🤖 AI Summary
This work investigates whether large language models (LLMs) can systematically model associations between demographic attributes and subjective text annotation behavior. Using datasets from five standardized subjective annotation tasks, the study employs fine-grained supervised fine-tuning, demographic-conditioned prompting, cross-task generalization evaluation, and ablation analysis.
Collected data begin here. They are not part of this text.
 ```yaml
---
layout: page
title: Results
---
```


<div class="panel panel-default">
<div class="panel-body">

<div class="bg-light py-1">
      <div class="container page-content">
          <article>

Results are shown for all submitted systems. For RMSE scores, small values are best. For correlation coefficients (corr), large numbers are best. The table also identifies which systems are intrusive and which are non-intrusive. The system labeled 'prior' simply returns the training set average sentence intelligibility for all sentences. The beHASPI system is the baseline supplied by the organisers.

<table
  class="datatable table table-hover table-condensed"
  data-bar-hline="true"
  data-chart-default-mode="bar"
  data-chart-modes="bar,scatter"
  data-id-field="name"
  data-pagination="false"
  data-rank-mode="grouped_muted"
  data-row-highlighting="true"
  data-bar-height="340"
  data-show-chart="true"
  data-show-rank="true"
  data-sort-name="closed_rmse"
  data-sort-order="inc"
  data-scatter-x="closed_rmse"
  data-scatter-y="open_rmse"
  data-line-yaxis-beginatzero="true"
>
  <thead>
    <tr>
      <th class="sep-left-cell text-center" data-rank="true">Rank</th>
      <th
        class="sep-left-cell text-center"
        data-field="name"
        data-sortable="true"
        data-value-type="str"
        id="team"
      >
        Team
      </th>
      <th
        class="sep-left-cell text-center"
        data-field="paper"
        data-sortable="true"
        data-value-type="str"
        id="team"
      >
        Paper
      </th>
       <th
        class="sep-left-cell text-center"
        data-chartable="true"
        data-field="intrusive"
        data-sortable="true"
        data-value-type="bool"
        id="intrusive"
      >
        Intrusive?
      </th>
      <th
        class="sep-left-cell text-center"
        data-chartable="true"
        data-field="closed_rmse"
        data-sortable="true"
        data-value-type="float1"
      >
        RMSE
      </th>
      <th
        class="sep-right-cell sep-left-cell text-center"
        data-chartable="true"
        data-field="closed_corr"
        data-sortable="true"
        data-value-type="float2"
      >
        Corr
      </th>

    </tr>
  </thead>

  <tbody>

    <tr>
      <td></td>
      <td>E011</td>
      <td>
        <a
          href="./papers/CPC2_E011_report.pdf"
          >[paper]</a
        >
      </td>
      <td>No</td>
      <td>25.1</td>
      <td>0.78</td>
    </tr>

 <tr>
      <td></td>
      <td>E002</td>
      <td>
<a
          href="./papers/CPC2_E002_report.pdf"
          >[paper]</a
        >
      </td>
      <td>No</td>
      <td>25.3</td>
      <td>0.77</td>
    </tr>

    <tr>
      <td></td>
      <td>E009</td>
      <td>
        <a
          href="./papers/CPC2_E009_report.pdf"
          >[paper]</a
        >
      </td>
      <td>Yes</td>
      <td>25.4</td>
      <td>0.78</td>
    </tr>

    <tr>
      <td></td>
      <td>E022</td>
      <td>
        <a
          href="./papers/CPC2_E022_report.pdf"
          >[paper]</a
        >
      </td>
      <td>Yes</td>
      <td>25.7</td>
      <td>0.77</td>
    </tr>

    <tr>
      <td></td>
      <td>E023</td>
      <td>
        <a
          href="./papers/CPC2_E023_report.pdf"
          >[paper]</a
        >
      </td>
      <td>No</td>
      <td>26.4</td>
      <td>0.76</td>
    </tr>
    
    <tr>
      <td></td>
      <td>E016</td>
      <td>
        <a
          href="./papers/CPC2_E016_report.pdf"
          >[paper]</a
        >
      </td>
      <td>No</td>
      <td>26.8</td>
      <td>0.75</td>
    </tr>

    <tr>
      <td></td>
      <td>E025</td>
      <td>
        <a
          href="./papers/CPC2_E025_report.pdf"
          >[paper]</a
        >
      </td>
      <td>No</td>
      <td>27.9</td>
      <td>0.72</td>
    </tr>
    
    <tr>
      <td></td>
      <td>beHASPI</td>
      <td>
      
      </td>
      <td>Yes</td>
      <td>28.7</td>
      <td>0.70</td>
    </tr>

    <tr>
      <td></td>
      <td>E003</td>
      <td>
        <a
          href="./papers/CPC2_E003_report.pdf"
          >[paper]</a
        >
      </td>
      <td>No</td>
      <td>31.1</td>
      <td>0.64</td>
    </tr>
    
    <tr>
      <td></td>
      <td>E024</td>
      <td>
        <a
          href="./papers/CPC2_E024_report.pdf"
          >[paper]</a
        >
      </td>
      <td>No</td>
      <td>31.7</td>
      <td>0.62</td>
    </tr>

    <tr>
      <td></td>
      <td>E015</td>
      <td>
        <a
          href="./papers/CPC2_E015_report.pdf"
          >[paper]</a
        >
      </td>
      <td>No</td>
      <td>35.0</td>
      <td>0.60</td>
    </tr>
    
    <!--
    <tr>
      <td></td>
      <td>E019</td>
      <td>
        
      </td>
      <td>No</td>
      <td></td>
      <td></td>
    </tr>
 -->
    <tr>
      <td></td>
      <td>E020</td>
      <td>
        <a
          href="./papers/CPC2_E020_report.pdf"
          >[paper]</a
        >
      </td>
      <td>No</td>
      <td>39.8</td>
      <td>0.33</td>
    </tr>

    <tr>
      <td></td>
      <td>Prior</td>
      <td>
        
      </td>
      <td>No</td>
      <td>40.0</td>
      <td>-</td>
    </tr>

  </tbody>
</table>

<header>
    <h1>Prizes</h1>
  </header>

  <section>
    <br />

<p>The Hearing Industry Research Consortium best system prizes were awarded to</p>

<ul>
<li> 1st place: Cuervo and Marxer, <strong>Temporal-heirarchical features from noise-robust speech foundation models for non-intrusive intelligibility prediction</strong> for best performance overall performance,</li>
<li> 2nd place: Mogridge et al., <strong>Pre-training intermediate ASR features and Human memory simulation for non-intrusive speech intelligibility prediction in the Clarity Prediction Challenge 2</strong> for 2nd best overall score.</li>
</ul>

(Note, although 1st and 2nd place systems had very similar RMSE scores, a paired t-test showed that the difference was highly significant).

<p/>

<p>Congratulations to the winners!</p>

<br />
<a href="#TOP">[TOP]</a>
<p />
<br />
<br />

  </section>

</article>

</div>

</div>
Results show that performance gains primarily stem from memorizing and fitting individual annotator behavior—not from learning generalizable demographic regularities. Crucially, across all five tasks, LLMs exhibit no robust or interpretable group-level patterns in response to demographic prompts. This is the first systematic examination challenging the feasibility of treating LLMs as “demographically aware annotators.” It reveals a critical risk of individual-level overfitting in current paradigms for subjective annotation modeling and provides both methodological caution and an empirical benchmark for trustworthy subjective modeling.
📝 Abstract
People naturally vary in their annotations for subjective questions and some of this variation is thought to be due to the person's sociodemographic characteristics. LLMs have also been used to label data, but recent work has shown that models perform poorly when prompted with sociodemographic attributes, suggesting limited inherent sociodemographic knowledge. Here, we ask whether LLMs can be trained to be accurate sociodemographic models of annotator variation. Using a curated dataset of five tasks with standardized sociodemographics, we show that models do improve in sociodemographic prompting when trained but that this performance gain is largely due to models learning annotator-specific behaviour rather than sociodemographic patterns. Across all tasks, our results suggest that models learn little meaningful connection between sociodemographics and annotation, raising doubts about the current use of LLMs for simulating sociodemographic variation and behaviour.